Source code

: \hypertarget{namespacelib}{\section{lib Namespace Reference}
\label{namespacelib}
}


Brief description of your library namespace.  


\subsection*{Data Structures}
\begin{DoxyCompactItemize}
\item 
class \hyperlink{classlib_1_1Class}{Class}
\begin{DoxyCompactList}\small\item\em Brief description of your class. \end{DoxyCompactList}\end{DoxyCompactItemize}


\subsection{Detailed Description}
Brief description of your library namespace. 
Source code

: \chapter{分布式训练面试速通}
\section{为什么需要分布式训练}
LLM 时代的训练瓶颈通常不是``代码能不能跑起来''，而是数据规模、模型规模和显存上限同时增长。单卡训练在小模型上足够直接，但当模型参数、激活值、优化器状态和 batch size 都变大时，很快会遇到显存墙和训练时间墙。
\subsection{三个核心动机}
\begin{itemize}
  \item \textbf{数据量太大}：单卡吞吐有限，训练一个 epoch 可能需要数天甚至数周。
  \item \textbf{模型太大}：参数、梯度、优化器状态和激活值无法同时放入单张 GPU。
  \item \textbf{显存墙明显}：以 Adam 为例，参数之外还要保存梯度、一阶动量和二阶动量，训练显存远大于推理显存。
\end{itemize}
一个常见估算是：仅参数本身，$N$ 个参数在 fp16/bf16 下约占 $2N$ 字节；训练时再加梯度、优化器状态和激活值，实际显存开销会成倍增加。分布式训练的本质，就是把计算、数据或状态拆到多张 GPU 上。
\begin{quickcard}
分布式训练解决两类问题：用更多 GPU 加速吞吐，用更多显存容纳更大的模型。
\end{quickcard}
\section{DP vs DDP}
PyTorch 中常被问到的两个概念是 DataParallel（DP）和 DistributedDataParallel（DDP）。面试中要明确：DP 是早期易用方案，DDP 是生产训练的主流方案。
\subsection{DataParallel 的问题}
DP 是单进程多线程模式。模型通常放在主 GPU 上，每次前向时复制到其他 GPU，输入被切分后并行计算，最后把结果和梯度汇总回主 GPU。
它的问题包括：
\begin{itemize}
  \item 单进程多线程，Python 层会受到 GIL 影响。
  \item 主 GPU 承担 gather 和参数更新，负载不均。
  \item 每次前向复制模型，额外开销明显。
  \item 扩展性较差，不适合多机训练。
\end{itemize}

===============

— Exercise instructions —
Having read the entries, output all of them verbatim.

— Answer to this exercise —
Source code

: \hypertarget{namespacelib}{\section{lib Namespace Reference}
\label{namespacelib}
}


Brief description of your library namespace.  


\subsection*{Data Structures}
\begin{DoxyCompactItemize}
\item 
class \hyperlink{classlib_1_1Class}{Class}
\begin{DoxyCompactList}\small\item\em Brief description of your class. \end{DoxyCompactList}\end{DoxyCompactItemize}


\subsection{Detailed Description}
Brief description of your library namespace. 
Source code

: \chapter{分布式训练面试速通}
\section{为什么需要分布式训练}
LLM 时代的训练瓶颈通常不是``代码能不能跑起来''，而是数据规模、模型规模和显存上限同时增长。单卡训练在小模型上足够直接，但当模型参数、激活值、优化器状态和 batch size 都变大时，很快会遇到显存墙和训练时间墙。
\subsection{三个核心动机}
\begin{itemize}
  \item \textbf{数据量太大}：单卡吞吐有限，训练一个 epoch 可能需要数天甚至数周。
  \item \textbf{模型太大}：参数、梯度、优化器状态和激活值无法同时放入单张 GPU。
  \item \textbf{显存墙明显}：以 Adam 为例，参数之外还要保存梯度、一阶动量和二阶动量，训练显存远大于推理显存。
\end{itemize}
一个常见估算是：仅参数本身，$N$ 个参数在 fp16/bf16 下约占 $2N$ 字节；训练时再加梯度、优化器状态和激活值，实际显存开销会成倍增加。分布式训练的本质，就是把计算、数据或状态拆到多张 GPU 上。
\begin{quickcard}
分布式训练解决两类问题：用更多 GPU 加速吞吐，用更多显存容纳更大的模型。
\end{quickcard}
\section{DP vs DDP}
PyTorch 中常被问到的两个概念是 DataParallel（DP）和 DistributedDataParallel（DDP）。面试中要明确：DP 是早期易用方案，DDP 是生产训练的主流方案。
\subsection{DataParallel 的问题}
DP 是单进程多线程模式。模型通常放在主 GPU 上，每次前向时复制到其他 GPU，输入被切分后并行计算，最后把结果和梯度汇总回主 GPU。
它的问题包括：
\begin{itemize}
  \item 单进程多线程，Python 层会受到 GIL 影响。
  \item 主 GPU 承担 gather 和参数更新，负载不均。
  \item 每次前向复制模型，额外开销明显。
  \item 扩展性较差，不适合多机训练。
\end{itemize}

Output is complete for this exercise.